=== Task requirements ===
Pull each line holding "keycloak" out of the entries below.

=== Given entries ===
*** Begin section ***
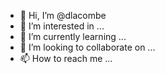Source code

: - 👋 Hi, I’m @dlacombe
- 👀 I’m interested in ...
- 🌱 I’m currently learning ...
- 💞️ I’m looking to collaborate on ...
- 📫 How to reach me ...

<!---
dlacombe/dlacombe is a ✨ special ✨ repository because its `README.md` (this file) appears on your GitHub profile.
You can click the Preview link to take a look at your changes.
--->
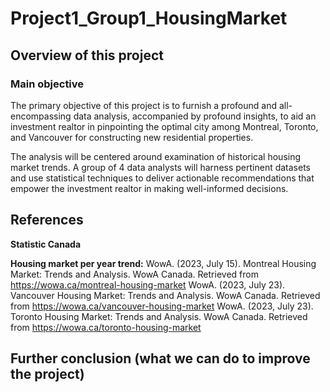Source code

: # Project1_Group1_HousingMarket

## Overview of this project 
### Main objective
The primary objective of this project is to furnish a profound and all-encompassing data analysis, accompanied by profound insights, to aid an investment realtor in pinpointing the optimal city among Montreal, Toronto, and Vancouver for constructing new residential properties. 

The analysis will be centered around examination of historical housing market trends. A group of 4 data analysts will harness pertinent datasets and use  statistical techniques to deliver actionable recommendations that empower the investment realtor in making well-informed decisions.


## References 
**Statistic Canada**

**Housing market per year trend:**
WowA. (2023, July 15). Montreal Housing Market: Trends and Analysis. WowA Canada. Retrieved from https://wowa.ca/montreal-housing-market
WowA. (2023, July 23). Vancouver Housing Market: Trends and Analysis. WowA Canada. Retrieved from https://wowa.ca/vancouver-housing-market
WowA. (2023, July 23). Toronto Housing Market: Trends and Analysis. WowA Canada. Retrieved from https://wowa.ca/toronto-housing-market


## Further conclusion (what we can do to improve the project) 
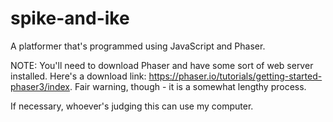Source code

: # spike-and-ike
A platformer that's programmed using JavaScript and Phaser.

NOTE: You'll need to download Phaser and have some sort of web server installed. Here's a download link: https://phaser.io/tutorials/getting-started-phaser3/index. Fair warning, though - it is a somewhat lengthy process.

If necessary, whoever's judging this can use my computer.
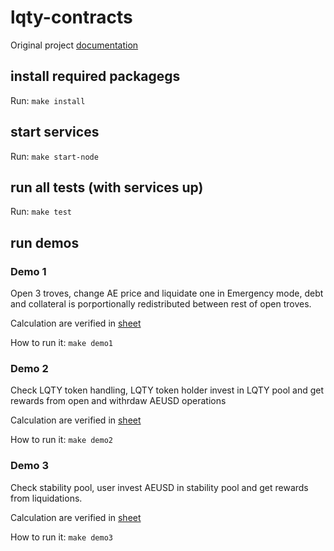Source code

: # lqty-contracts

Original project [documentation](https://github.com/liquity/dev#readme)

## install required packagegs

Run: `make install`

## start services

Run: `make start-node`

## run all tests (with services up)

Run: `make test`

## run demos

### Demo 1

Open 3 troves, change AE price and liquidate one in Emergency mode, debt and collateral is porportionally redistributed between rest of open troves.

Calculation are verified in [sheet](https://github.com/aeternity/lqty-contracts/blob/main/docs/demos/demo1.xlsx)

How to run it: `make demo1`

### Demo 2

Check LQTY token handling, LQTY token holder invest in LQTY pool and get rewards from open and withrdaw AEUSD operations

Calculation are verified in [sheet](https://github.com/aeternity/lqty-contracts/blob/main/docs/demos/demo2.xlsx)

How to run it: `make demo2`

### Demo 3

Check stability pool, user invest AEUSD in stability pool and get rewards from liquidations.


Calculation are verified in [sheet](https://github.com/aeternity/lqty-contracts/blob/main/docs/demos/demo3.xlsx)


How to run it: `make demo3`
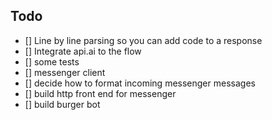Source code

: ## Todo

- [] Line by line parsing so you can add code to a response
- [] Integrate api.ai to the flow
- [] some tests
- [] messenger client
- [] decide how to format incoming messenger messages
- [] build http front end for messenger
- [] build burger bot
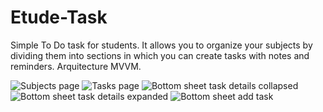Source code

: # Etude-Task
Simple To Do task for students. It allows you to organize your subjects by dividing them into sections in which you can create tasks with notes and reminders.
Arquitecture MVVM.

![Subjects page](subjects_page.png)
![Tasks page](tasks_page.png)
![Bottom sheet task details collapsed](bottom_sheet_details_colapsed.png)
![Bottom sheet task details expanded](bottom_sheet_details_expanded.png)
![Bottom sheet add task](bottom_sheet_add_task.png)
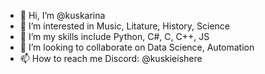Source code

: - 👋 Hi, I’m @kuskarina
- 👀 I’m interested in Music, Litature, History, Science
- 🌱 I’m my skills include Python, C#, C, C++, JS
- 💞️ I’m looking to collaborate on Data Science, Automation
- 📫 How to reach me Discord: @kuskieishere

<!---
kuskarina/kuskarina is a ✨ special ✨ repository because its `README.md` (this file) appears on your GitHub profile.
You can click the Preview link to take a look at your changes.
--->
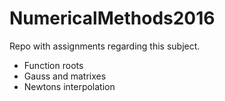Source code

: # NumericalMethods2016
Repo with assignments regarding this subject.

* Function roots
* Gauss and matrixes
* Newtons interpolation
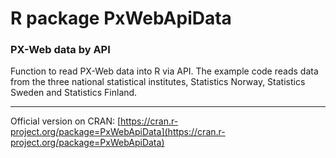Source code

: # R package PxWebApiData

### PX-Web data by API

Function to read PX-Web data into R via API. The example code reads data from the three national statistical institutes, Statistics Norway, Statistics Sweden and Statistics Finland.


-----------
Official version on CRAN: [https://cran.r-project.org/package=PxWebApiData](https://cran.r-project.org/package=PxWebApiData)
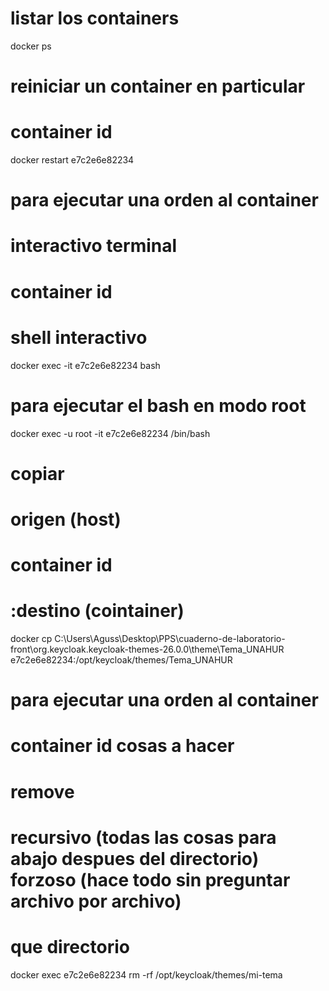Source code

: # listar los containers

docker ps

# reiniciar un container en particular

# container id

docker restart e7c2e6e82234

# para ejecutar una orden al container

# interactivo terminal

# container id

# shell interactivo

docker exec -it e7c2e6e82234 bash

# para ejecutar el bash en modo root

docker exec -u root -it e7c2e6e82234 /bin/bash

# copiar

# origen (host)

# container id

# :destino (cointainer)

docker cp C:\Users\Aguss\Desktop\PPS\cuaderno-de-laboratorio-front\org.keycloak.keycloak-themes-26.0.0\theme\Tema_UNAHUR e7c2e6e82234:/opt/keycloak/themes/Tema_UNAHUR

# para ejecutar una orden al container

# container id cosas a hacer

# remove

# recursivo (todas las cosas para abajo despues del directorio) forzoso (hace todo sin preguntar archivo por archivo)

# que directorio

docker exec e7c2e6e82234 rm -rf /opt/keycloak/themes/mi-tema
*** End section ***
=== Task solution ===
docker cp C:\Users\Aguss\Desktop\PPS\cuaderno-de-laboratorio-front\org.keycloak.keycloak-themes-26.0.0\theme\Tema_UNAHUR e7c2e6e82234:/opt/keycloak/themes/Tema_UNAHUR
docker exec e7c2e6e82234 rm -rf /opt/keycloak/themes/mi-tema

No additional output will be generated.